* _What you have to do_:
Using the material that follows, say how many lines contain the string "Abfragetyp". Answer with a number only.

* _Data supplied_:
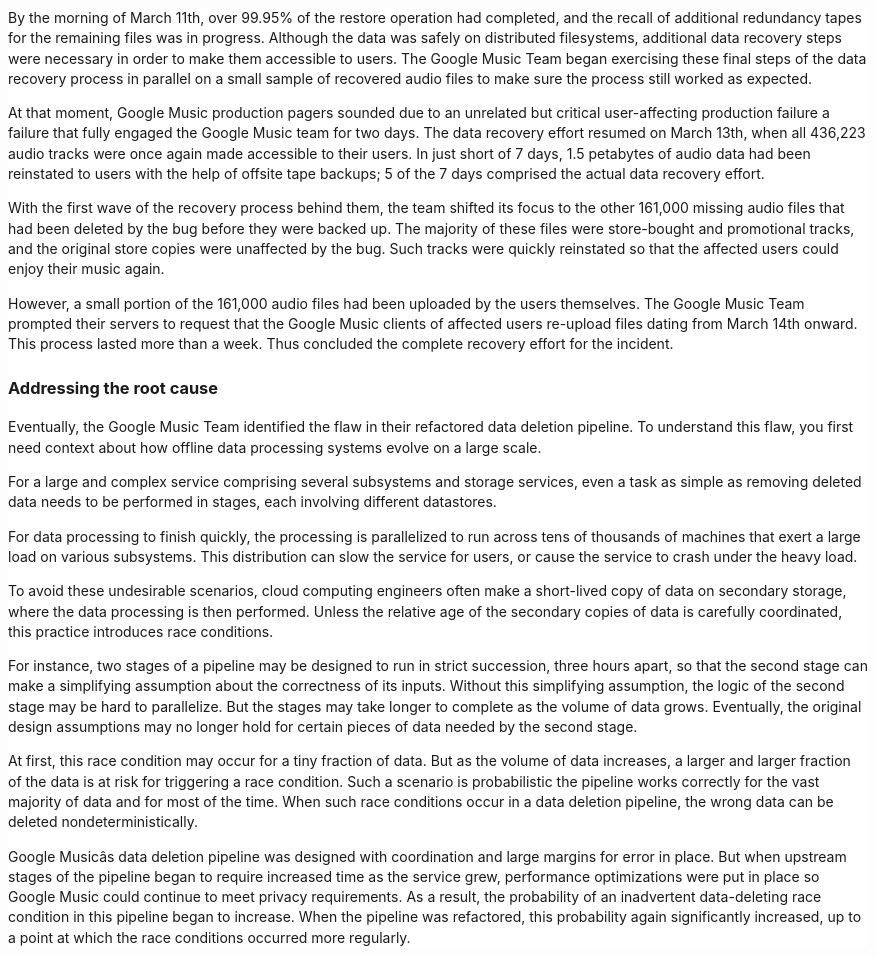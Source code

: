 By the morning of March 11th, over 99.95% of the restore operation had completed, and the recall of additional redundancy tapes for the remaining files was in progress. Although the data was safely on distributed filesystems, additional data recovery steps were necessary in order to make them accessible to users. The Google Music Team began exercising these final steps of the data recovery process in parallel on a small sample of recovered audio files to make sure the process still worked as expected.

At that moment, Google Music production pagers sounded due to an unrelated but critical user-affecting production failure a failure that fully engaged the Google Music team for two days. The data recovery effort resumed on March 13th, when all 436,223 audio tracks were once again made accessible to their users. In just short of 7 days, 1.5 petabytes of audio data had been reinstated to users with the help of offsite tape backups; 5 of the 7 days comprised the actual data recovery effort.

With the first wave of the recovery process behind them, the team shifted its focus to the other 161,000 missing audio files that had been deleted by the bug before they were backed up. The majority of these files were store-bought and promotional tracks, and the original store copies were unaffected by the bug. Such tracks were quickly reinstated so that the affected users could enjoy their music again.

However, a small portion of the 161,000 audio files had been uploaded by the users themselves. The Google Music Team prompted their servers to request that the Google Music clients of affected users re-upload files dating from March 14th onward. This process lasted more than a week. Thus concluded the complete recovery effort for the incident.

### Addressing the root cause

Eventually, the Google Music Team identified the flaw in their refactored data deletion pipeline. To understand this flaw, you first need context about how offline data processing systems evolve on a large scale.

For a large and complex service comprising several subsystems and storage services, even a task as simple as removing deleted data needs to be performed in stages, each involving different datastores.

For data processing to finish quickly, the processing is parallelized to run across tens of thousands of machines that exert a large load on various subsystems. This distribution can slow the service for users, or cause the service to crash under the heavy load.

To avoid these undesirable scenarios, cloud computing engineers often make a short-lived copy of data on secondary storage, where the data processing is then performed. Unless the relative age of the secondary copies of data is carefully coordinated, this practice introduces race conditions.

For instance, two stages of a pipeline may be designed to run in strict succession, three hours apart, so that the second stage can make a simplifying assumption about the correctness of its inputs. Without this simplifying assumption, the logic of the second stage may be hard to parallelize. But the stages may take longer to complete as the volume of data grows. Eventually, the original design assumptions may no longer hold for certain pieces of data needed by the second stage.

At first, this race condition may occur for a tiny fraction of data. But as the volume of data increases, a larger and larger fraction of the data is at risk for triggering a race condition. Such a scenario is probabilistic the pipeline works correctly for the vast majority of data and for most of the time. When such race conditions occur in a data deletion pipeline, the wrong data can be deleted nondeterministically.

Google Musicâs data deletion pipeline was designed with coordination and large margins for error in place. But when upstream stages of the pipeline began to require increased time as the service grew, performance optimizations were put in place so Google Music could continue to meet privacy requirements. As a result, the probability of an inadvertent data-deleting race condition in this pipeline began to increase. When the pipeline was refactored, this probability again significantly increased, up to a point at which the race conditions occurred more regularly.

--

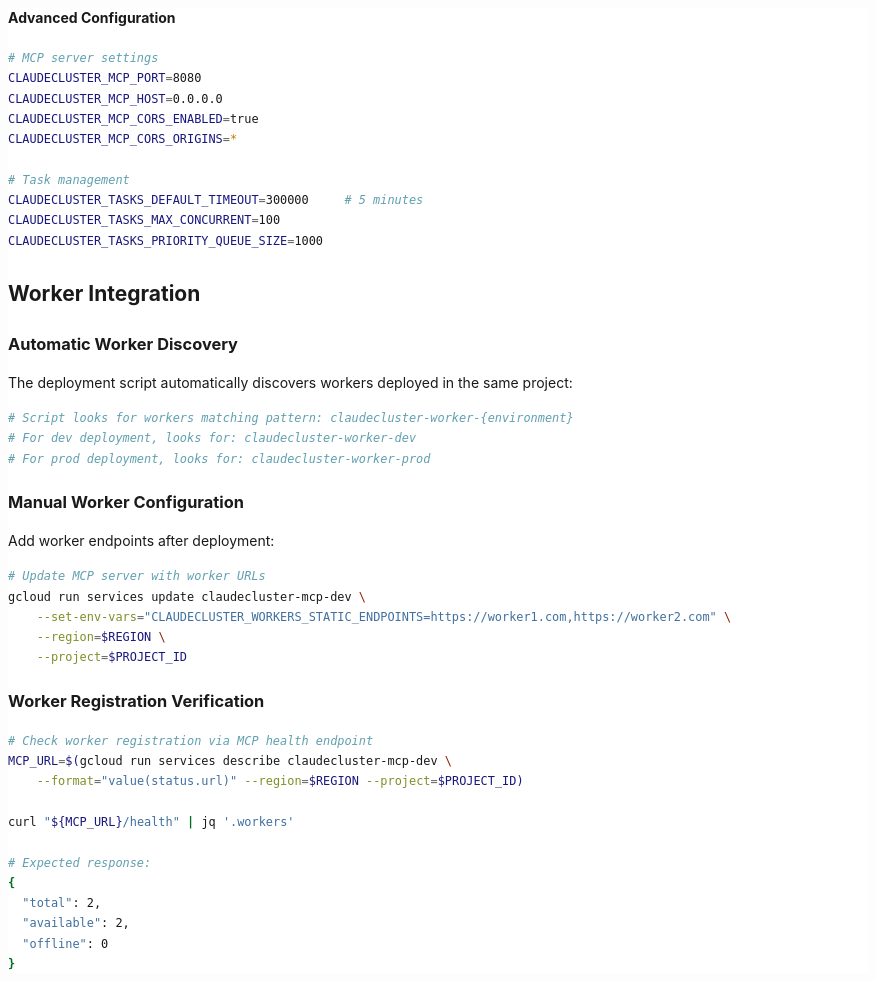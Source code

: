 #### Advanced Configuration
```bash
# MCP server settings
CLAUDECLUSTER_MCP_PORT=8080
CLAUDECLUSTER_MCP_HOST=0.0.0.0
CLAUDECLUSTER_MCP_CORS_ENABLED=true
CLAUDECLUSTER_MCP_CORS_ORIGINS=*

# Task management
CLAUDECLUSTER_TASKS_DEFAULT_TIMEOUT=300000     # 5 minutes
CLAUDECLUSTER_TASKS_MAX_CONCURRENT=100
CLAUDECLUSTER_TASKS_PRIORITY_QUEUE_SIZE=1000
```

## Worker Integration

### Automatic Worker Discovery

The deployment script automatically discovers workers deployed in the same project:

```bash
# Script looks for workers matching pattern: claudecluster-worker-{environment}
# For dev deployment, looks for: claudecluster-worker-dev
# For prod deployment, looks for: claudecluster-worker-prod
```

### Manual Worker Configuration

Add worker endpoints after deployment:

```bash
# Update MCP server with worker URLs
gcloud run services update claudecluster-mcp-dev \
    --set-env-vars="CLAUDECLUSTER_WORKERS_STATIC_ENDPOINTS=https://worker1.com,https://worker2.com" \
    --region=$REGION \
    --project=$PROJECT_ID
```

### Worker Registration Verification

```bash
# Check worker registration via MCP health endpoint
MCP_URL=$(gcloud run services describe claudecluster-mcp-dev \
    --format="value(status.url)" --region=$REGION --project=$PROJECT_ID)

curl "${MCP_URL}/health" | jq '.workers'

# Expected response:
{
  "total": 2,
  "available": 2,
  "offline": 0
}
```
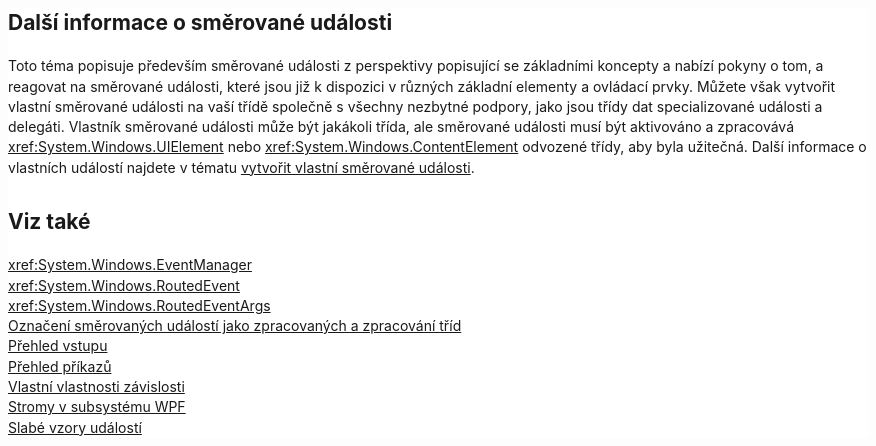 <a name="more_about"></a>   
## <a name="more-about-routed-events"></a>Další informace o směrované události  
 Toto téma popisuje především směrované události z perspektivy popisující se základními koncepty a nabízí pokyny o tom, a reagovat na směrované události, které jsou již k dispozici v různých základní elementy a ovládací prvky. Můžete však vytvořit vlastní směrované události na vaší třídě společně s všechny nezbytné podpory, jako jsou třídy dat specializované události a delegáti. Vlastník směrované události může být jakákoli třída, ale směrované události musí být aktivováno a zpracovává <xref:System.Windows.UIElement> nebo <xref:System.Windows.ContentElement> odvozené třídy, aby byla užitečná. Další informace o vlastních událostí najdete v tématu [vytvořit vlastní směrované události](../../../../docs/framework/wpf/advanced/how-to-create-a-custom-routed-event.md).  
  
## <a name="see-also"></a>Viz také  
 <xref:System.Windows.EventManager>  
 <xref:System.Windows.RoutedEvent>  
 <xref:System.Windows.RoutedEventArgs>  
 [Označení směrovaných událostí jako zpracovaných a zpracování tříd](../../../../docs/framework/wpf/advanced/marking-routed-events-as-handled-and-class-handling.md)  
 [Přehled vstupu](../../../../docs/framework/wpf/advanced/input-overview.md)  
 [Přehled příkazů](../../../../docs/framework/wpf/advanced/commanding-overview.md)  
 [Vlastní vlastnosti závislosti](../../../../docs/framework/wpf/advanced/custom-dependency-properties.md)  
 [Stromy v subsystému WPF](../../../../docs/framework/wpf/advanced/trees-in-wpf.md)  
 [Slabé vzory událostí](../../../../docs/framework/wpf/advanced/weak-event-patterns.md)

--

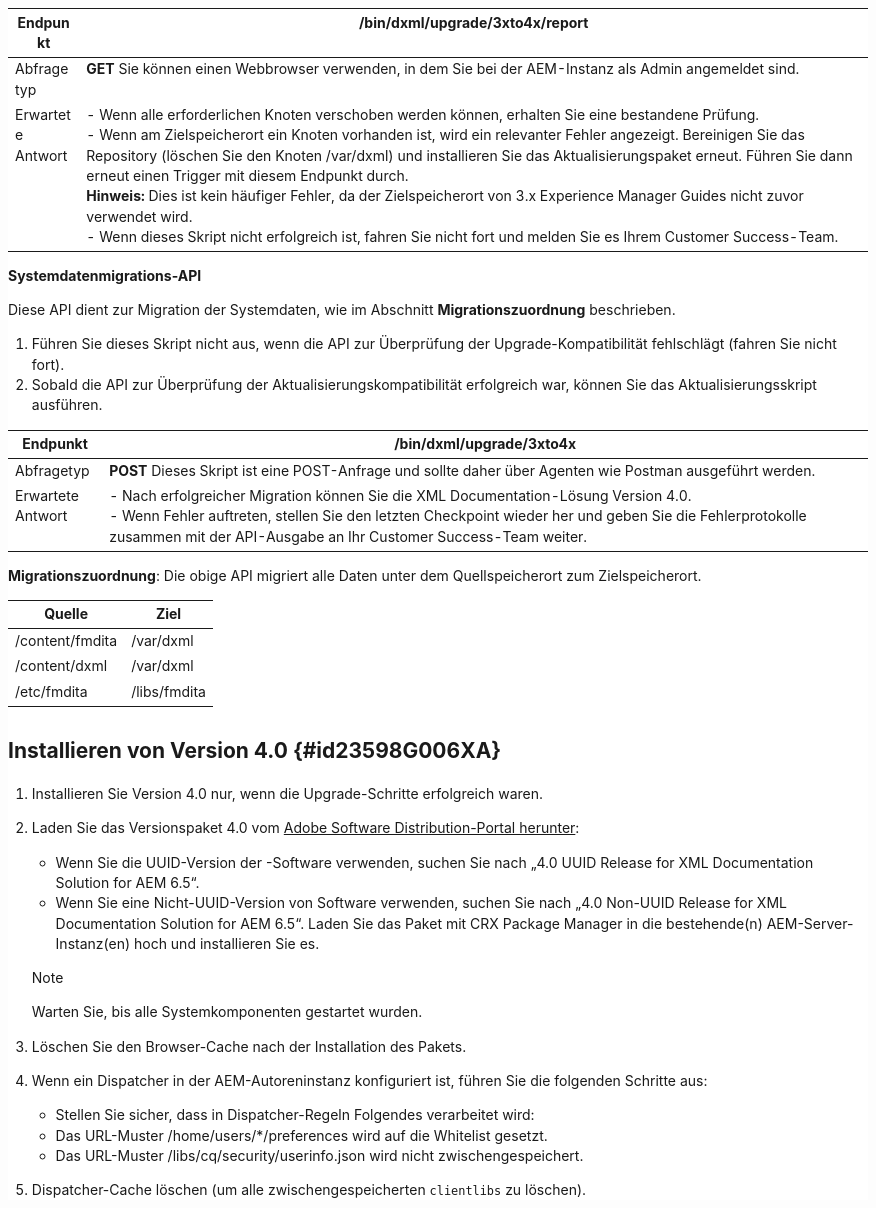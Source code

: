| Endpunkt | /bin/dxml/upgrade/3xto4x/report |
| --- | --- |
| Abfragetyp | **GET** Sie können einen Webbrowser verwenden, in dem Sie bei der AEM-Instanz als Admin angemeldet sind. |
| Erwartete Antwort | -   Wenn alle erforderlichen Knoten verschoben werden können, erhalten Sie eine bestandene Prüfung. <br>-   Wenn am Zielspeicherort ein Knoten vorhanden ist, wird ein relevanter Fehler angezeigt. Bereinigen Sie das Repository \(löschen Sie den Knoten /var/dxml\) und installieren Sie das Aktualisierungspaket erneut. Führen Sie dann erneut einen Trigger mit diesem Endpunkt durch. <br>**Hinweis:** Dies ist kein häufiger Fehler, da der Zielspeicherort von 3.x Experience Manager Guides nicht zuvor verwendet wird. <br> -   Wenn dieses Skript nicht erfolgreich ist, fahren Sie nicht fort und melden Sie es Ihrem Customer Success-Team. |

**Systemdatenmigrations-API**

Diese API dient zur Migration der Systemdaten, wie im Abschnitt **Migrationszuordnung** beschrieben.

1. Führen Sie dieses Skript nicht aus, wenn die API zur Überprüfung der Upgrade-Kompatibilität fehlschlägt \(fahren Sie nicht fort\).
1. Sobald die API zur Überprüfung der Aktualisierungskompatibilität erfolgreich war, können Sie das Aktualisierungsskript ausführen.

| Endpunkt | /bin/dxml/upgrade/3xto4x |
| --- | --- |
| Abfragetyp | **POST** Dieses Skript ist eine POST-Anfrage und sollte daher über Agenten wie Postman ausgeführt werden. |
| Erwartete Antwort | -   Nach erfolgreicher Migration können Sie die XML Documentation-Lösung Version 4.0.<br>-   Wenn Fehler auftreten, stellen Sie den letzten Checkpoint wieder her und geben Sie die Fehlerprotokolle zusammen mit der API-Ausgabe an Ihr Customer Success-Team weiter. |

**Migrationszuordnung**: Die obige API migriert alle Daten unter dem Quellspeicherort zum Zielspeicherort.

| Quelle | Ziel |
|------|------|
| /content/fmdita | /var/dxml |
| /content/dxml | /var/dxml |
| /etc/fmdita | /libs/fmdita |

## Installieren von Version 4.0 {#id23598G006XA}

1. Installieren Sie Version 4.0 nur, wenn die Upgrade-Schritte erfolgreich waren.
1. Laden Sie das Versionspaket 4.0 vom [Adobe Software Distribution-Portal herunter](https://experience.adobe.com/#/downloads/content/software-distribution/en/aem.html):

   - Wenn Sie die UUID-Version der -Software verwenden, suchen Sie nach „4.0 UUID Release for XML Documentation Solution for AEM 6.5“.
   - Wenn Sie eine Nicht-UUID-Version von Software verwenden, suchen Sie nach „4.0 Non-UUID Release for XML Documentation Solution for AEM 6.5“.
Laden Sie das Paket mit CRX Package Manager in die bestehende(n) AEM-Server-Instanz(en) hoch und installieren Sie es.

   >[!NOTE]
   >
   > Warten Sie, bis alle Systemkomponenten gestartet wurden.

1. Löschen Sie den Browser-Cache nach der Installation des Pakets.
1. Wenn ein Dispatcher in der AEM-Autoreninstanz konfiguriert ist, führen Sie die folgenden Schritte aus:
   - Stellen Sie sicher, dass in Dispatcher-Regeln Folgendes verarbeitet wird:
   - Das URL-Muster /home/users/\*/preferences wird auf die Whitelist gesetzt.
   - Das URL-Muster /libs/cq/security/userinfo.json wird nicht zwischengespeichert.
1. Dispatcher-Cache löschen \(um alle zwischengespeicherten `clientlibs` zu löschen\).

* _Answer_:
2